The records that follow should be returned exactly, pictures excluded.

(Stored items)
★ ★ ★ ★

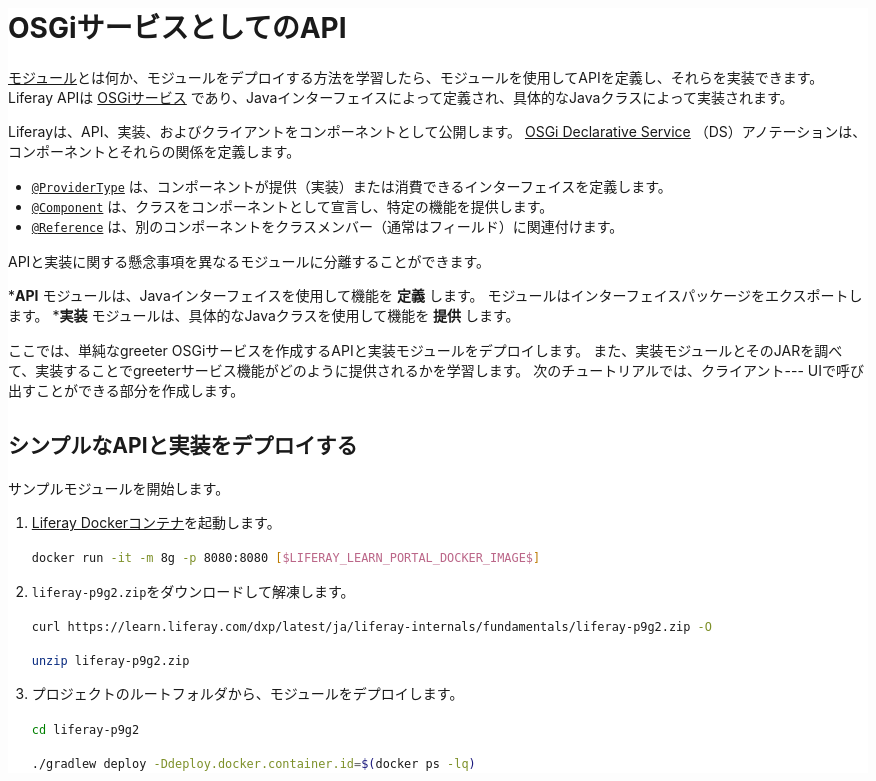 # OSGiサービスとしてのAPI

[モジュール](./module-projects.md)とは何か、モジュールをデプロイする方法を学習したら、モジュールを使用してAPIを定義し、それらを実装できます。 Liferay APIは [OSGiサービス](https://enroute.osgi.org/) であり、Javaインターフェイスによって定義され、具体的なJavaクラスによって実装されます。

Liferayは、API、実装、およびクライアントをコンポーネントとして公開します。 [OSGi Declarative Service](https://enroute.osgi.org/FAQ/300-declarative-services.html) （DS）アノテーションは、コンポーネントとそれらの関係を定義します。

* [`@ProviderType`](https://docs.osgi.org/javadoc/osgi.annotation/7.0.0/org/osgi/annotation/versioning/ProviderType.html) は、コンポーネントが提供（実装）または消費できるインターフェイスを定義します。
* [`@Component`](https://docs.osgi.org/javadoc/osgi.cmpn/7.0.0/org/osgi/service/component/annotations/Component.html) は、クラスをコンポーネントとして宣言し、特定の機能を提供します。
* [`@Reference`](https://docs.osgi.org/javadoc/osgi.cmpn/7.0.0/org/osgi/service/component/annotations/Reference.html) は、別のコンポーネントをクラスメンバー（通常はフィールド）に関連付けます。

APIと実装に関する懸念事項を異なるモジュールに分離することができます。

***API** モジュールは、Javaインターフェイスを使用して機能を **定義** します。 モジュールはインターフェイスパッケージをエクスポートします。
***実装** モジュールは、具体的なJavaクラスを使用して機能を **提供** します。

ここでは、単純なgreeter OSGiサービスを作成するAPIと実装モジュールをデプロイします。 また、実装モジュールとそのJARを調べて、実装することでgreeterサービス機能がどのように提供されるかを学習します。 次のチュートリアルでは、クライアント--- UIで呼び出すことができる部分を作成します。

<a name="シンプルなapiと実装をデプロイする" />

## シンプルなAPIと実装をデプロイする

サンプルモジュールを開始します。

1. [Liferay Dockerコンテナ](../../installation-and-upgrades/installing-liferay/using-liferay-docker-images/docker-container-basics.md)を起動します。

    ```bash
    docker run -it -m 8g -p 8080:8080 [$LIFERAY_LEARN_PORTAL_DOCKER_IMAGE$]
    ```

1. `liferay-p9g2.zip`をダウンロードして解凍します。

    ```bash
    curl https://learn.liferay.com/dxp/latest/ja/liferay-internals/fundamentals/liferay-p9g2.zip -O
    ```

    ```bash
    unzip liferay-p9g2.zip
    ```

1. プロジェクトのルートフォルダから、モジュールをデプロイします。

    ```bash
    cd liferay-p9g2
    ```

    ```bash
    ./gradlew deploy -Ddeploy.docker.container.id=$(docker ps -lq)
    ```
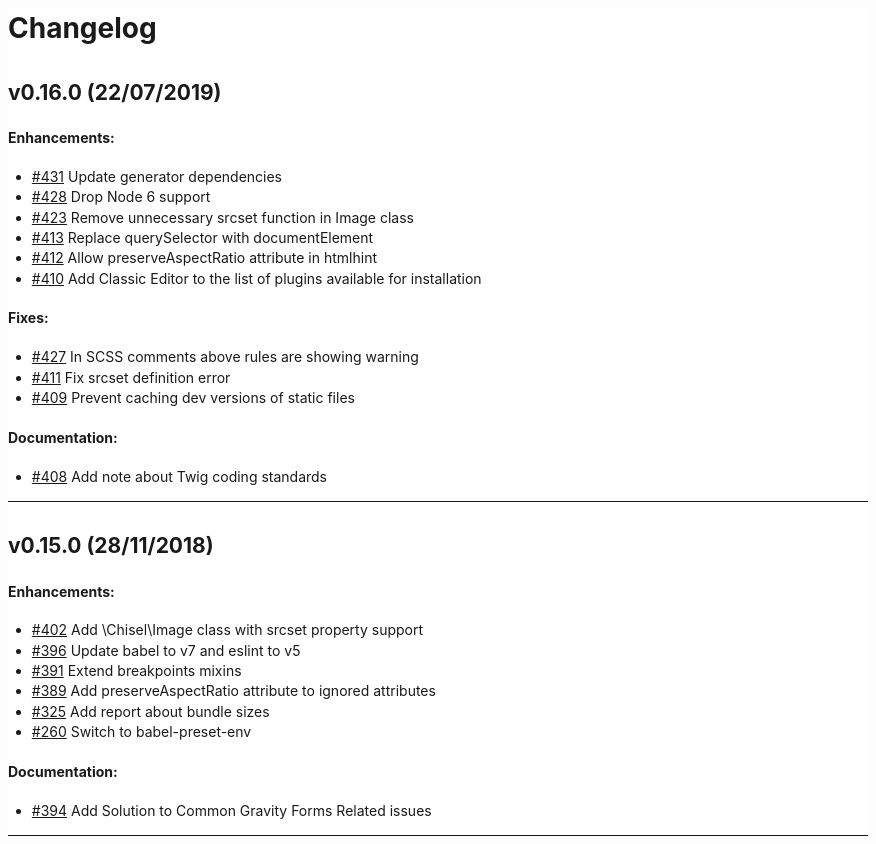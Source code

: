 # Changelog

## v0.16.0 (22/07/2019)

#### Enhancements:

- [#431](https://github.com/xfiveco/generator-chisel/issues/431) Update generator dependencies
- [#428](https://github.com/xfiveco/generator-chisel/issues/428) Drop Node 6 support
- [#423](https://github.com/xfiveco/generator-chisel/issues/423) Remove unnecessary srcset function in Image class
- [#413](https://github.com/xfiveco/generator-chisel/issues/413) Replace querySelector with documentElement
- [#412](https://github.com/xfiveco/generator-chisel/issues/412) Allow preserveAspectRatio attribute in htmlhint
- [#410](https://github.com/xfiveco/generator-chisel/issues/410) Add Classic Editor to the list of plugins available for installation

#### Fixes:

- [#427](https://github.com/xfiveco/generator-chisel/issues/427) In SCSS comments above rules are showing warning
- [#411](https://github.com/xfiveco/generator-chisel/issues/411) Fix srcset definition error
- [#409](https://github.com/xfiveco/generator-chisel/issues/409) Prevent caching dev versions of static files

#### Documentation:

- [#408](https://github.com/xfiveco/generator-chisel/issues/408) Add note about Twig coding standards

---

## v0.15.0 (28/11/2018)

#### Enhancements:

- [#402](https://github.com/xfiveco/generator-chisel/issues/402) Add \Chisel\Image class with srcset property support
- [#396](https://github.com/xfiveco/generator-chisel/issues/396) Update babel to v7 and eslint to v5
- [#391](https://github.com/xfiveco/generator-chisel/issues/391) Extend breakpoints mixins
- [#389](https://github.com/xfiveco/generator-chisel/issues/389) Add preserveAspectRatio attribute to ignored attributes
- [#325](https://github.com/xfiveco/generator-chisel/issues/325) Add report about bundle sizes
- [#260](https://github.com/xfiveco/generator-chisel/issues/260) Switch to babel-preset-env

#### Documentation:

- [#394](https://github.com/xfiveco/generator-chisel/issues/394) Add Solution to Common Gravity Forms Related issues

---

★ ★ ★ ★

*PROBLEM SOLUTION*
 # OSGiサービスとしてのAPI

[モジュール](./module-projects.md)とは何か、モジュールをデプロイする方法を学習したら、モジュールを使用してAPIを定義し、それらを実装できます。 Liferay APIは [OSGiサービス](https://enroute.osgi.org/) であり、Javaインターフェイスによって定義され、具体的なJavaクラスによって実装されます。

Liferayは、API、実装、およびクライアントをコンポーネントとして公開します。 [OSGi Declarative Service](https://enroute.osgi.org/FAQ/300-declarative-services.html) （DS）アノテーションは、コンポーネントとそれらの関係を定義します。

* [`@ProviderType`](https://docs.osgi.org/javadoc/osgi.annotation/7.0.0/org/osgi/annotation/versioning/ProviderType.html) は、コンポーネントが提供（実装）または消費できるインターフェイスを定義します。
* [`@Component`](https://docs.osgi.org/javadoc/osgi.cmpn/7.0.0/org/osgi/service/component/annotations/Component.html) は、クラスをコンポーネントとして宣言し、特定の機能を提供します。
* [`@Reference`](https://docs.osgi.org/javadoc/osgi.cmpn/7.0.0/org/osgi/service/component/annotations/Reference.html) は、別のコンポーネントをクラスメンバー（通常はフィールド）に関連付けます。

APIと実装に関する懸念事項を異なるモジュールに分離することができます。

***API** モジュールは、Javaインターフェイスを使用して機能を **定義** します。 モジュールはインターフェイスパッケージをエクスポートします。
***実装** モジュールは、具体的なJavaクラスを使用して機能を **提供** します。

ここでは、単純なgreeter OSGiサービスを作成するAPIと実装モジュールをデプロイします。 また、実装モジュールとそのJARを調べて、実装することでgreeterサービス機能がどのように提供されるかを学習します。 次のチュートリアルでは、クライアント--- UIで呼び出すことができる部分を作成します。

<a name="シンプルなapiと実装をデプロイする" />

## シンプルなAPIと実装をデプロイする

サンプルモジュールを開始します。

1. [Liferay Dockerコンテナ](../../installation-and-upgrades/installing-liferay/using-liferay-docker-images/docker-container-basics.md)を起動します。

    ```bash
    docker run -it -m 8g -p 8080:8080 [$LIFERAY_LEARN_PORTAL_DOCKER_IMAGE$]
    ```

1. `liferay-p9g2.zip`をダウンロードして解凍します。

    ```bash
    curl https://learn.liferay.com/dxp/latest/ja/liferay-internals/fundamentals/liferay-p9g2.zip -O
    ```

    ```bash
    unzip liferay-p9g2.zip
    ```

1. プロジェクトのルートフォルダから、モジュールをデプロイします。

    ```bash
    cd liferay-p9g2
    ```

    ```bash
    ./gradlew deploy -Ddeploy.docker.container.id=$(docker ps -lq)
    ```
Source code

: # Changelog

## v0.16.0 (22/07/2019)

#### Enhancements:

- [#431](https://github.com/xfiveco/generator-chisel/issues/431) Update generator dependencies
- [#428](https://github.com/xfiveco/generator-chisel/issues/428) Drop Node 6 support
- [#423](https://github.com/xfiveco/generator-chisel/issues/423) Remove unnecessary srcset function in Image class
- [#413](https://github.com/xfiveco/generator-chisel/issues/413) Replace querySelector with documentElement
- [#412](https://github.com/xfiveco/generator-chisel/issues/412) Allow preserveAspectRatio attribute in htmlhint
- [#410](https://github.com/xfiveco/generator-chisel/issues/410) Add Classic Editor to the list of plugins available for installation

#### Fixes:

- [#427](https://github.com/xfiveco/generator-chisel/issues/427) In SCSS comments above rules are showing warning
- [#411](https://github.com/xfiveco/generator-chisel/issues/411) Fix srcset definition error
- [#409](https://github.com/xfiveco/generator-chisel/issues/409) Prevent caching dev versions of static files

#### Documentation:

- [#408](https://github.com/xfiveco/generator-chisel/issues/408) Add note about Twig coding standards

---

## v0.15.0 (28/11/2018)

#### Enhancements:

- [#402](https://github.com/xfiveco/generator-chisel/issues/402) Add \Chisel\Image class with srcset property support
- [#396](https://github.com/xfiveco/generator-chisel/issues/396) Update babel to v7 and eslint to v5
- [#391](https://github.com/xfiveco/generator-chisel/issues/391) Extend breakpoints mixins
- [#389](https://github.com/xfiveco/generator-chisel/issues/389) Add preserveAspectRatio attribute to ignored attributes
- [#325](https://github.com/xfiveco/generator-chisel/issues/325) Add report about bundle sizes
- [#260](https://github.com/xfiveco/generator-chisel/issues/260) Switch to babel-preset-env

#### Documentation:

- [#394](https://github.com/xfiveco/generator-chisel/issues/394) Add Solution to Common Gravity Forms Related issues

---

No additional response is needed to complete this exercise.